International event planners should know which languages are needed, how many sessions require interpretation and the number of concurrent sessions to determine which interpretation equipment to use, said Frank Ferrer, president of Miami-based MFM, at an April 9 presentation.

      Mr. Ferrer spoke at a meeting of the American Web for International Languages (AWIL) at the Wyndham Garden Hotel in Sandy Springs.  MFM, which has an office in Atlanta, is a provider of equipment for simultaneous translation for meetings and other events.

      Certain technologies will only work with a limited number of meeting rooms and languages, said Mr. Ferrer, while more advanced interpretation systems can provide up to 24 languages per room and may be used in a large number of separate locations.

      Clarity of sound, reliability and security from eavesdropping are also features that should be weighed against the cost of the equipment, he said.  High-tech infrared systems, while very clear, secure and dependable, are also much more expensive than the low-tech FM systems, which operate basically like a radio station, said Mr.
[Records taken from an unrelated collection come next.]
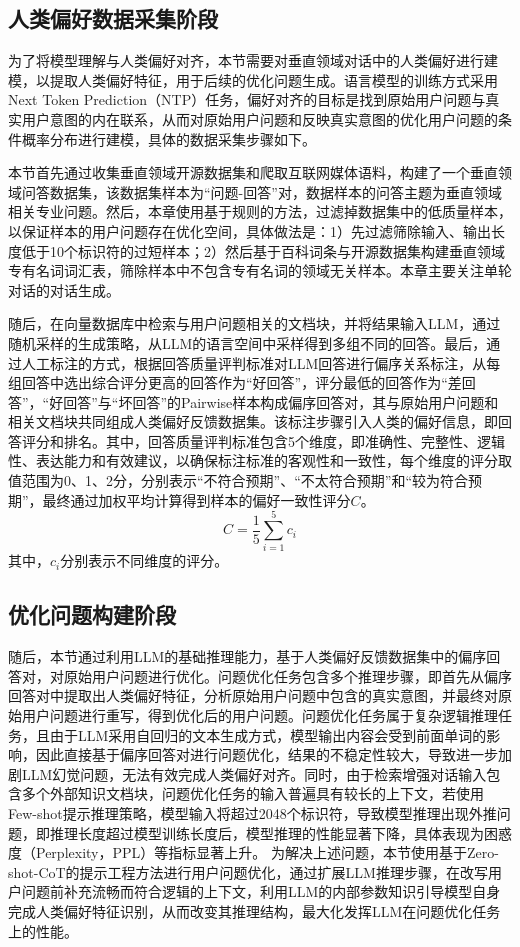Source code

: \subsection{人类偏好数据采集阶段}

为了将模型理解与人类偏好对齐，本节需要对垂直领域对话中的人类偏好进行建模，以提取人类偏好特征，用于后续的优化问题生成。语言模型的训练方式采用Next Token Prediction（NTP）任务，偏好对齐的目标是找到原始用户问题与真实用户意图的内在联系，从而对原始用户问题和反映真实意图的优化用户问题的条件概率分布进行建模，具体的数据采集步骤如下。

本节首先通过收集垂直领域开源数据集和爬取互联网媒体语料，构建了一个垂直领域问答数据集，该数据集样本为“问题-回答”对，数据样本的问答主题为垂直领域相关专业问题。然后，本章使用基于规则的方法，过滤掉数据集中的低质量样本，以保证样本的用户问题存在优化空间，具体做法是：1）先过滤筛除输入、输出长度低于10个标识符的过短样本；2）然后基于百科词条与开源数据集构建垂直领域专有名词词汇表，筛除样本中不包含专有名词的领域无关样本。本章主要关注单轮对话的对话生成。

随后，在向量数据库中检索与用户问题相关的文档块，并将结果输入LLM，通过随机采样的生成策略，从LLM的语言空间中采样得到多组不同的回答。最后，通过人工标注的方式，根据回答质量评判标准对LLM回答进行偏序关系标注，从每组回答中选出综合评分更高的回答作为“好回答”，评分最低的回答作为“差回答”，“好回答”与“坏回答”的Pairwise样本构成偏序回答对，其与原始用户问题和相关文档块共同组成人类偏好反馈数据集。该标注步骤引入人类的偏好信息，即回答评分和排名。其中，回答质量评判标准包含5个维度，即准确性、完整性、逻辑性、表达能力和有效建议，以确保标注标准的客观性和一致性，每个维度的评分取值范围为0、1、2分，分别表示“不符合预期”、“不太符合预期”和“较为符合预期”，最终通过加权平均计算得到样本的偏好一致性评分$C$。
\begin{equation}
	C = \frac{1}{5}\sum_{i=1}^{5}c_i
\end{equation}
其中，$c_i$分别表示不同维度的评分。

\subsection{优化问题构建阶段}

随后，本节通过利用LLM的基础推理能力，基于人类偏好反馈数据集中的偏序回答对，对原始用户问题进行优化。问题优化任务包含多个推理步骤，即首先从偏序回答对中提取出人类偏好特征，分析原始用户问题中包含的真实意图，并最终对原始用户问题进行重写，得到优化后的用户问题。问题优化任务属于复杂逻辑推理任务，且由于LLM采用自回归的文本生成方式，模型输出内容会受到前面单词的影响，因此直接基于偏序回答对进行问题优化，结果的不稳定性较大，导致进一步加剧LLM幻觉问题，无法有效完成人类偏好对齐。同时，由于检索增强对话输入包含多个外部知识文档块，问题优化任务的输入普遍具有较长的上下文，若使用Few-shot提示推理策略，模型输入将超过2048个标识符，导致模型推理出现外推问题，即推理长度超过模型训练长度后，模型推理的性能显著下降，具体表现为困惑度（Perplexity，PPL）等指标显著上升。
为解决上述问题，本节使用基于Zero-shot-CoT的提示工程方法进行用户问题优化，通过扩展LLM推理步骤，在改写用户问题前补充流畅而符合逻辑的上下文，利用LLM的内部参数知识引导模型自身完成人类偏好特征识别，从而改变其推理结构，最大化发挥LLM在问题优化任务上的性能。

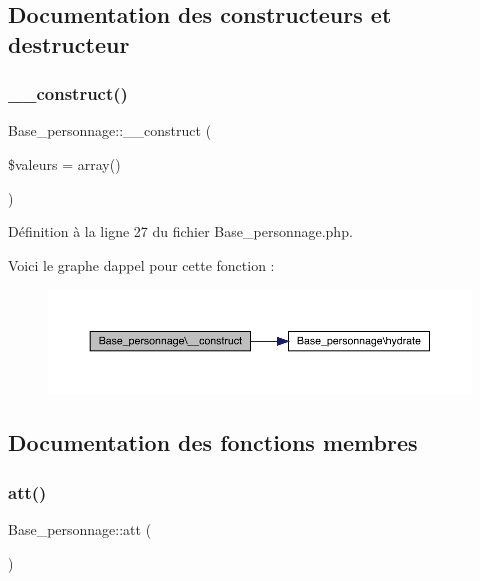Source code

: \subsection{Documentation des constructeurs et destructeur}
\mbox{\label{class_base__personnage_adc8ce28bfa1d2fffd9e568fbb25a0104}} 
\subsubsection{\texorpdfstring{\+\_\+\+\_\+construct()}{\_\_construct()}}
{\footnotesize\ttfamily Base\+\_\+personnage\+::\+\_\+\+\_\+construct (\begin{DoxyParamCaption}\item[{}]{\$valeurs = {\ttfamily array()} }\end{DoxyParamCaption})}



Définition à la ligne 27 du fichier Base\+\_\+personnage.\+php.

Voici le graphe d\textquotesingle{}appel pour cette fonction \+:\nopagebreak
\begin{figure}[H]
\begin{center}
\leavevmode
\includegraphics[width=350pt]{class_base__personnage_adc8ce28bfa1d2fffd9e568fbb25a0104_cgraph}
\end{center}
\end{figure}


\subsection{Documentation des fonctions membres}
\mbox{\label{class_base__personnage_ad09642245bba8747d0ebd3ab991c66b9}} 
\subsubsection{\texorpdfstring{att()}{att()}}
{\footnotesize\ttfamily Base\+\_\+personnage\+::att (\begin{DoxyParamCaption}{ }\end{DoxyParamCaption})}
Ferrer.

      Small, bilingual meetings don’t necessarily need the infrared systems which are used at large, multilingual events such as a meeting of the United Nations, he added.

      MFM has offices in Washington, Miami, Orlando and Atlanta, and has provided interpretation equipment for projects including two chambers of the United Nations building in New York, and is currently working on a system for the Senate and Parliament building in Haiti.